(Dataset excerpts Opens)

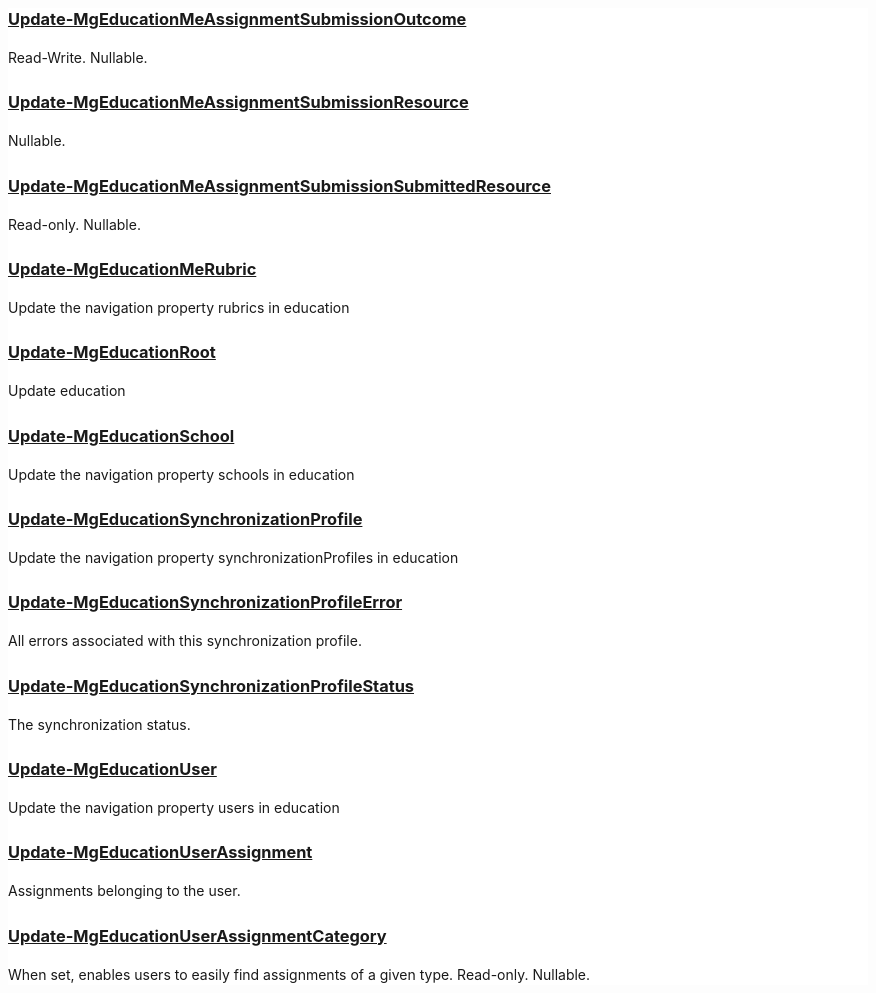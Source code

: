 ### [Update-MgEducationMeAssignmentSubmissionOutcome](Update-MgEducationMeAssignmentSubmissionOutcome.md)
Read-Write.
Nullable.

### [Update-MgEducationMeAssignmentSubmissionResource](Update-MgEducationMeAssignmentSubmissionResource.md)
Nullable.

### [Update-MgEducationMeAssignmentSubmissionSubmittedResource](Update-MgEducationMeAssignmentSubmissionSubmittedResource.md)
Read-only.
Nullable.

### [Update-MgEducationMeRubric](Update-MgEducationMeRubric.md)
Update the navigation property rubrics in education

### [Update-MgEducationRoot](Update-MgEducationRoot.md)
Update education

### [Update-MgEducationSchool](Update-MgEducationSchool.md)
Update the navigation property schools in education

### [Update-MgEducationSynchronizationProfile](Update-MgEducationSynchronizationProfile.md)
Update the navigation property synchronizationProfiles in education

### [Update-MgEducationSynchronizationProfileError](Update-MgEducationSynchronizationProfileError.md)
All errors associated with this synchronization profile.

### [Update-MgEducationSynchronizationProfileStatus](Update-MgEducationSynchronizationProfileStatus.md)
The synchronization status.

### [Update-MgEducationUser](Update-MgEducationUser.md)
Update the navigation property users in education

### [Update-MgEducationUserAssignment](Update-MgEducationUserAssignment.md)
Assignments belonging to the user.

### [Update-MgEducationUserAssignmentCategory](Update-MgEducationUserAssignmentCategory.md)
When set, enables users to easily find assignments of a given type.
Read-only.
Nullable.
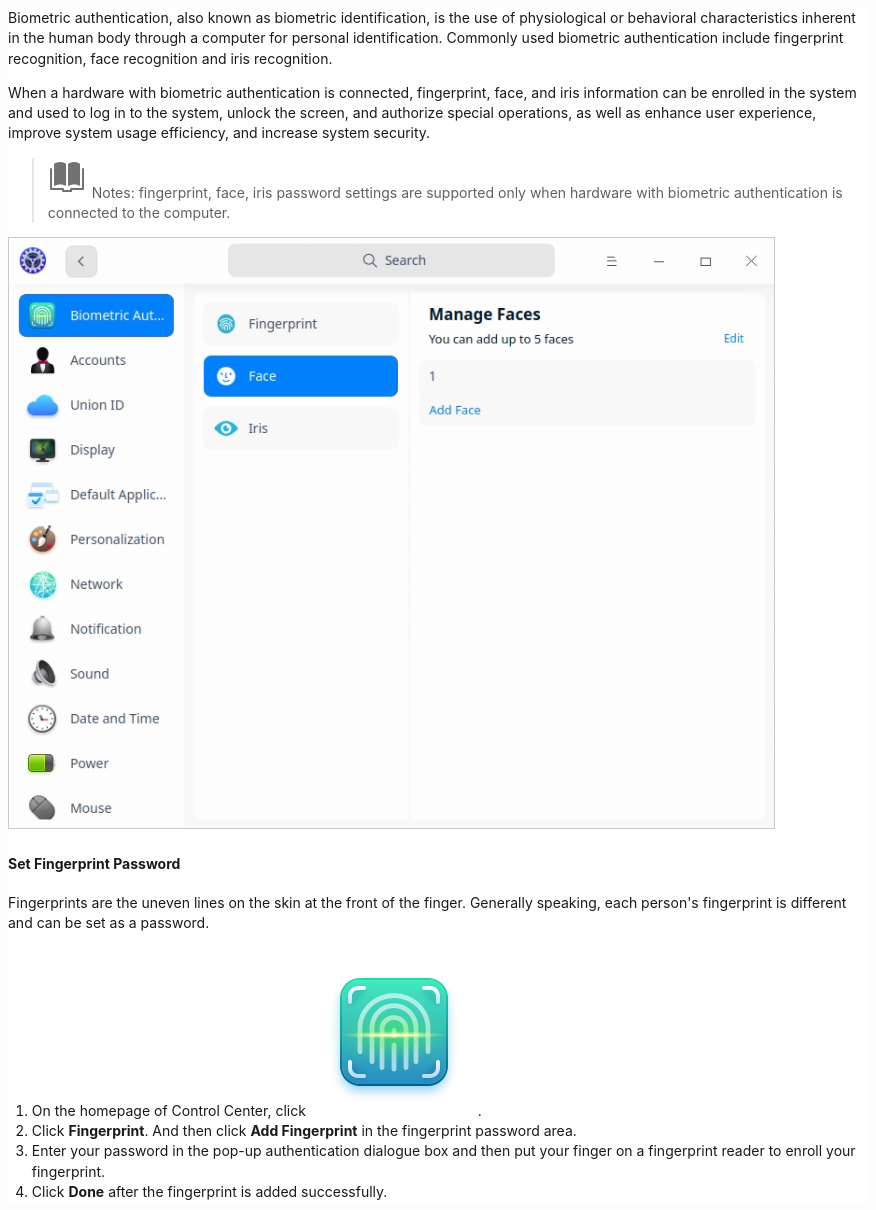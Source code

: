 Biometric authentication, also known as biometric identification, is the use of physiological or behavioral characteristics inherent in the human body through a computer for personal identification. Commonly used biometric authentication include fingerprint recognition, face recognition and iris recognition.

When a hardware with biometric authentication is connected, fingerprint, face, and iris information can be enrolled in the system and used to log in to the system, unlock the screen, and authorize special operations, as well as enhance user experience, improve system usage efficiency, and increase system security.

> ![notes](../common/notes.svg) Notes:  fingerprint, face, iris password settings are supported only when hardware with biometric authentication is connected to the computer.

![2|biometric_authen](fig/p_biometric_authen.png)

#### Set Fingerprint Password

Fingerprints are the uneven lines on the skin at the front of the finger. Generally speaking, each person's fingerprint is different and can be set as a password.

1. On the homepage of Control Center, click ![biometric_authentication](../common/biometric_auth.svg).
2. Click **Fingerprint**. And then click **Add Fingerprint** in the fingerprint password area.
4. Enter your password in the pop-up authentication dialogue box and then put your finger on a fingerprint reader to enroll your fingerprint.
5. Click **Done** after the fingerprint is added successfully.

(Dataset excerpts Closes)

*What to do*. Each line in which the string "connected" is found must be copied from the data.

*The completed task*.
When a hardware with biometric authentication is connected, fingerprint, face, and iris information can be enrolled in the system and used to log in to the system, unlock the screen, and authorize special operations, as well as enhance user experience, improve system usage efficiency, and increase system security.
> ![notes](../common/notes.svg) Notes:  fingerprint, face, iris password settings are supported only when hardware with biometric authentication is connected to the computer.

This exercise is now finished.